- DATA EXTRACT
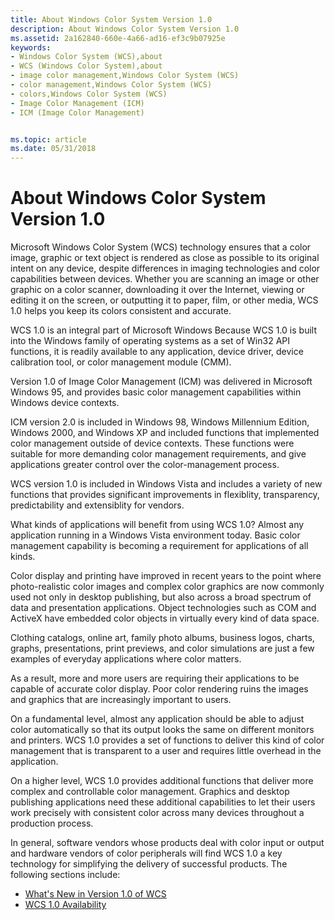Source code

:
 ```yaml
---
title: About Windows Color System Version 1.0
description: About Windows Color System Version 1.0
ms.assetid: 2a162840-660e-4a66-ad16-ef3c9b07925e
keywords:
- Windows Color System (WCS),about
- WCS (Windows Color System),about
- image color management,Windows Color System (WCS)
- color management,Windows Color System (WCS)
- colors,Windows Color System (WCS)
- Image Color Management (ICM)
- ICM (Image Color Management)


ms.topic: article
ms.date: 05/31/2018
---
```


# About Windows Color System Version 1.0

Microsoft Windows Color System (WCS) technology ensures that a color image, graphic or text object is rendered as close as possible to its original intent on any device, despite differences in imaging technologies and color capabilities between devices. Whether you are scanning an image or other graphic on a color scanner, downloading it over the Internet, viewing or editing it on the screen, or outputting it to paper, film, or other media, WCS 1.0 helps you keep its colors consistent and accurate.

WCS 1.0 is an integral part of Microsoft Windows Because WCS 1.0 is built into the Windows family of operating systems as a set of Win32 API functions, it is readily available to any application, device driver, device calibration tool, or color management module (CMM).

Version 1.0 of Image Color Management (ICM) was delivered in Microsoft Windows 95, and provides basic color management capabilities within Windows device contexts.

ICM version 2.0 is included in Windows 98, Windows Millennium Edition, Windows 2000, and Windows XP and included functions that implemented color management outside of device contexts. These functions were suitable for more demanding color management requirements, and give applications greater control over the color-management process.

WCS version 1.0 is included in Windows Vista and includes a variety of new functions that provides significant improvements in flexiblity, transparency, predictability and extensiblity for vendors.

What kinds of applications will benefit from using WCS 1.0? Almost any application running in a Windows Vista environment today. Basic color management capability is becoming a requirement for applications of all kinds.

Color display and printing have improved in recent years to the point where photo-realistic color images and complex color graphics are now commonly used not only in desktop publishing, but also across a broad spectrum of data and presentation applications. Object technologies such as COM and ActiveX have embedded color objects in virtually every kind of data space.

Clothing catalogs, online art, family photo albums, business logos, charts, graphs, presentations, print previews, and color simulations are just a few examples of everyday applications where color matters.

As a result, more and more users are requiring their applications to be capable of accurate color display. Poor color rendering ruins the images and graphics that are increasingly important to users.

On a fundamental level, almost any application should be able to adjust color automatically so that its output looks the same on different monitors and printers. WCS 1.0 provides a set of functions to deliver this kind of color management that is transparent to a user and requires little overhead in the application.

On a higher level, WCS 1.0 provides additional functions that deliver more complex and controllable color management. Graphics and desktop publishing applications need these additional capabilities to let their users work precisely with consistent color across many devices throughout a production process.

In general, software vendors whose products deal with color input or output and hardware vendors of color peripherals will find WCS 1.0 a key technology for simplifying the delivery of successful products. The following sections include:

-   [What's New in Version 1.0 of WCS](what-s-new-in-version-1-0-of-wcs.md)
-   [WCS 1.0 Availability](wcs-1-0-availability.md)

 

 




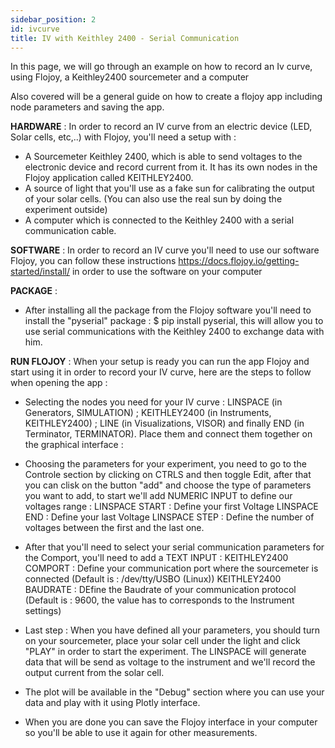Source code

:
 ```yaml
---
sidebar_position: 2
id: ivcurve
title: IV with Keithley 2400 - Serial Communication
---
```


In this page, we will go through an example on how to record an Iv curve, using Flojoy, a Keithley2400 sourcemeter and a computer

Also covered will be a general guide on how to create a flojoy app including node parameters and saving the app. 


**HARDWARE** : In order to record an IV curve from an electric device (LED, Solar cells, etc,..) with Flojoy, you'll need a setup with :

- A Sourcemeter Keithley 2400, which is able to send voltages to the electronic device and record current from it. It has its own nodes in the Flojoy application called KEITHLEY2400.
- A source of light that you'll use as a fake sun for calibrating the output of your solar cells. (You can also use the real sun by doing the experiment outside)
- A computer which is connected to the Keithley 2400 with a serial communication cable. 



**SOFTWARE** : In order to record an IV curve you'll need to use our software Flojoy, you can follow these instructions https://docs.flojoy.io/getting-started/install/ in order to use the software on your computer



**PACKAGE** : 

  - After installing all the package from the Flojoy software you'll need to install the "pyserial" package : $ pip install pyserial, this will allow you to use serial communications with the Keithley 2400 to exchange data with him. 

**RUN FLOJOY** : When your setup is ready you can run the app Flojoy and start using it in order to record your IV curve, here are the steps to follow when opening the app : 

- Selecting the nodes you need for your IV curve : LINSPACE (in Generators, SIMULATION) ; KEITHLEY2400 (in Instruments, KEITHLEY2400) ; LINE (in Visualizations, VISOR) and finally END (in Terminator, TERMINATOR). Place them and connect them together on the graphical interface :  

- Choosing the parameters for your experiment, you need to go to the Controle section by clicking on CTRLS and then toggle Edit, after that you can clisk on the button "add" and choose the type of parameters you want to add, to start we'll add NUMERIC INPUT to define our voltages range : 
  LINSPACE START : Define your first Voltage 
  LINSPACE END : Define your last Voltage 
  LINSPACE STEP : Define the number of voltages between the first and the last one. 
  
- After that you'll need to select your serial communication parameters for the Comport, you'll need to add a TEXT INPUT : 
  KEITHLEY2400 COMPORT : Define your communication port where the sourcemeter is connected (Default is : /dev/tty/USBO (Linux))
  KEITHLEY2400 BAUDRATE : DEfine the Baudrate of your communication protocol (Default is : 9600, the value has to corresponds to the Instrument settings)
    
- Last step : When you have defined all your parameters, you should turn on your sourcemeter, place your solar cell under the light and click "PLAY" in order to start the experiment. The LINSPACE will generate data that will be send as voltage to the instrument and we'll record the output current from the solar cell. 

- The plot will be available in the "Debug" section where you can use your data and play with it using Plotly interface.    
- When you are done you can save the Flojoy interface in your computer so you'll be able to use it again for other measurements. 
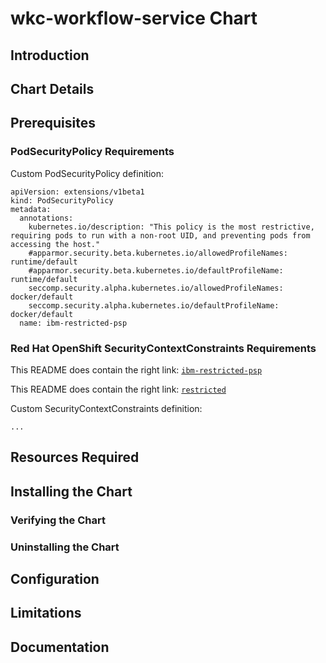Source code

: # wkc-workflow-service Chart

## Introduction

## Chart Details

## Prerequisites

### PodSecurityPolicy Requirements

Custom PodSecurityPolicy definition:

```
apiVersion: extensions/v1beta1
kind: PodSecurityPolicy
metadata:
  annotations:
    kubernetes.io/description: "This policy is the most restrictive, requiring pods to run with a non-root UID, and preventing pods from accessing the host."
    #apparmor.security.beta.kubernetes.io/allowedProfileNames: runtime/default
    #apparmor.security.beta.kubernetes.io/defaultProfileName: runtime/default
    seccomp.security.alpha.kubernetes.io/allowedProfileNames: docker/default
    seccomp.security.alpha.kubernetes.io/defaultProfileName: docker/default
  name: ibm-restricted-psp
```

### Red Hat OpenShift SecurityContextConstraints Requirements

This README does contain the right link: [`ibm-restricted-psp`](https://ibm.biz/cpkspec-psp)

This README does contain the right link: [`restricted`](https://ibm.biz/cpkspec-scc)

Custom SecurityContextConstraints definition:
```
...
```

## Resources Required

## Installing the Chart

### Verifying the Chart

### Uninstalling the Chart

## Configuration

## Limitations

## Documentation
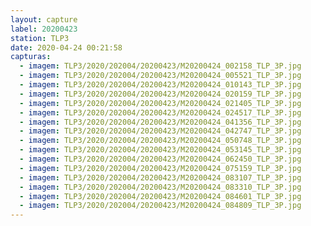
 ```yaml
---
layout: capture
label: 20200423
station: TLP3
date: 2020-04-24 00:21:58
capturas:
  - imagem: TLP3/2020/202004/20200423/M20200424_002158_TLP_3P.jpg
  - imagem: TLP3/2020/202004/20200423/M20200424_005521_TLP_3P.jpg
  - imagem: TLP3/2020/202004/20200423/M20200424_010143_TLP_3P.jpg
  - imagem: TLP3/2020/202004/20200423/M20200424_020159_TLP_3P.jpg
  - imagem: TLP3/2020/202004/20200423/M20200424_021405_TLP_3P.jpg
  - imagem: TLP3/2020/202004/20200423/M20200424_024517_TLP_3P.jpg
  - imagem: TLP3/2020/202004/20200423/M20200424_041356_TLP_3P.jpg
  - imagem: TLP3/2020/202004/20200423/M20200424_042747_TLP_3P.jpg
  - imagem: TLP3/2020/202004/20200423/M20200424_050748_TLP_3P.jpg
  - imagem: TLP3/2020/202004/20200423/M20200424_053145_TLP_3P.jpg
  - imagem: TLP3/2020/202004/20200423/M20200424_062450_TLP_3P.jpg
  - imagem: TLP3/2020/202004/20200423/M20200424_075159_TLP_3P.jpg
  - imagem: TLP3/2020/202004/20200423/M20200424_083107_TLP_3P.jpg
  - imagem: TLP3/2020/202004/20200423/M20200424_083310_TLP_3P.jpg
  - imagem: TLP3/2020/202004/20200423/M20200424_084601_TLP_3P.jpg
  - imagem: TLP3/2020/202004/20200423/M20200424_084809_TLP_3P.jpg
---
```

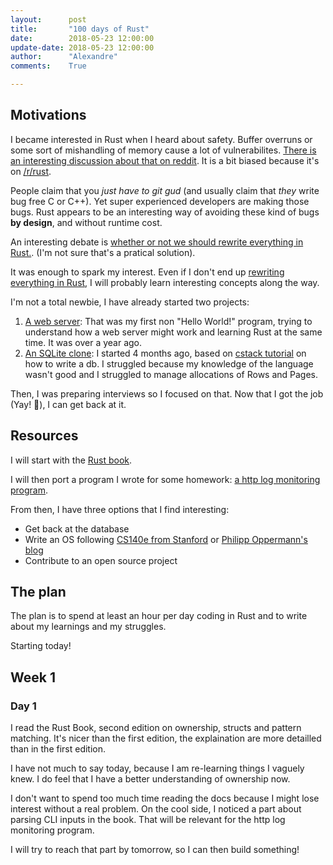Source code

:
 ```yaml
---
layout:      post
title:       "100 days of Rust"
date:        2018-05-23 12:00:00
update-date: 2018-05-23 12:00:00
author:      "Alexandre"
comments:    True

---
```


## Motivations

I became interested in Rust when I heard about safety. Buffer overruns or some sort of mishandling of memory cause a lot of vulnerabilites. [There is an interesting discussion about that on reddit](https://www.reddit.com/r/rust/comments/5y3cxb/how_many_security_exploits_would_rust_prevent/). It is a bit biased because it's on [/r/rust](https://reddit.com/r/rust).

People claim that you _just have to git gud_ (and usually claim that _they_ write
bug free C or C++). Yet super experienced developers are making those bugs. Rust appears
to be an interesting way of avoiding these kind of bugs **by design**, and without runtime cost.

An interesting debate is [whether or not we should rewrite everything in Rust.](https://robert.ocallahan.org/2016/02/rewrite-everything-in-rust.html). (I'm not
sure that's a pratical solution).

It was enough to spark my interest. Even if I don't end up [rewriting everything in Rust](https://github.com/ansuz/RIIR), I will probably learn interesting concepts along the way.

I'm not a total newbie, I have already started two projects:

1. [A web server](https://github.com/achntrl/rust-webserver): That was my first non "Hello World!" program, trying to understand how a web server might work and learning Rust at the same time. It was over a year ago.
2. [An SQLite clone](https://github.com/achntrl/sqlite-rust): I started 4 months ago, based on [cstack tutorial](https://cstack.github.io/db_tutorial/) on how to write a db. I struggled because my knowledge of the language wasn't good and I struggled to manage allocations of Rows and Pages.

Then, I was preparing interviews so I focused on that. Now that I got the job (Yay! 🎉), I can get back at it.

## Resources

I will start with the [Rust book](https://doc.rust-lang.org/book/second-edition/index.html).

I will then port a program I wrote for some homework: [a http log monitoring program](https://github.com/achntrl/HttpLogMonitoring).

From then, I have three options that I find interesting:

- Get back at the database
- Write an OS following [CS140e from Stanford](http://web.stanford.edu/class/cs140e/) or [Philipp Oppermann's blog](https://os.phil-opp.com/)
- Contribute to an open source project

## The plan

The plan is to spend at least an hour per day coding in Rust and to write about my
learnings and my struggles.

Starting today!

## Week 1

### Day 1

I read the Rust Book, second edition on ownership, structs and pattern matching.
It's nicer than the first edition, the explaination are more detailled than in the
first edition.

I have not much to say today, because I am re-learning things I vaguely knew. I do feel
that I have a better understanding of ownership now.

I don't want to spend too much time reading the docs because I might lose interest without
a real problem. On the cool side, I noticed a part about parsing CLI inputs in the book. That will be relevant for the http log monitoring program.

I will try to reach that part by tomorrow, so I can then build something!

- WHAT IS EXPECTED
Search the listing above for the string "which". Copy every line that contains it.

- WRITTEN ANSWER
- A Sourcemeter Keithley 2400, which is able to send voltages to the electronic device and record current from it. It has its own nodes in the Flojoy application called KEITHLEY2400.
- A computer which is connected to the Keithley 2400 with a serial communication cable. 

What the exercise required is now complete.